▶ **Task item**
Which lines in the records below contain the word "label"? Report each of them.

(Stored data entries)
---*---

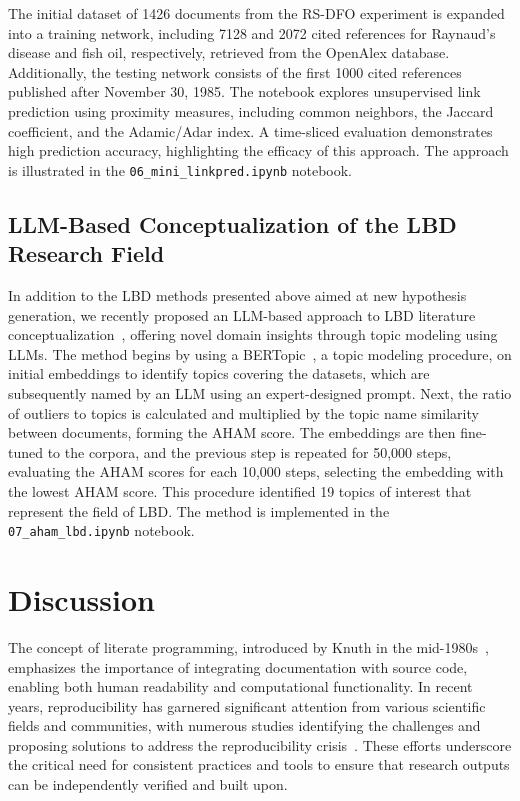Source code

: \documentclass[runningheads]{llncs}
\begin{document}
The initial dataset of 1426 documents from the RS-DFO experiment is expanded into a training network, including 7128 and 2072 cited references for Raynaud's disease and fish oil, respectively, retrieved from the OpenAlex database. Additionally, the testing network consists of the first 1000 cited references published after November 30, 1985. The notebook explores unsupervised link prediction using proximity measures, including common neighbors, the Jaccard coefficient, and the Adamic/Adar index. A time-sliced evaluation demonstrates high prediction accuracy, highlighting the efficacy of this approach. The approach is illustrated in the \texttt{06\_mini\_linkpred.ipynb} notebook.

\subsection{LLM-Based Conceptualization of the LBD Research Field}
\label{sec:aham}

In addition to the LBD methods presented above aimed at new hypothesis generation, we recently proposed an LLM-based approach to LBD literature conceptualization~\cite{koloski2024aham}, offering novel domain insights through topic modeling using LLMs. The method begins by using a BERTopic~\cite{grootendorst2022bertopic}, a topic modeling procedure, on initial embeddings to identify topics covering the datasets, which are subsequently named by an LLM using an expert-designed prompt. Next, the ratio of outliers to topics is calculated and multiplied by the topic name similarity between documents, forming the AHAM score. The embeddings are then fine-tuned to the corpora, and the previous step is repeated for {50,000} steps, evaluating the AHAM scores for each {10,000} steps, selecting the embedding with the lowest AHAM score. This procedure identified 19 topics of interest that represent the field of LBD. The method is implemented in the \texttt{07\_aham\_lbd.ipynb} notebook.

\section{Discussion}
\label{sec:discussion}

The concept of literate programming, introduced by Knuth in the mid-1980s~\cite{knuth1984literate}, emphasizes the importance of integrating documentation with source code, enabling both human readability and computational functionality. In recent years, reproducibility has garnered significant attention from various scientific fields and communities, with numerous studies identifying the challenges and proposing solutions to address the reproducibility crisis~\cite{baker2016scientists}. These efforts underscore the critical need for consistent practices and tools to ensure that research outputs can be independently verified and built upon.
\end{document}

---*---

▶ **Written answer**
\label{sec:aham}
\label{sec:discussion}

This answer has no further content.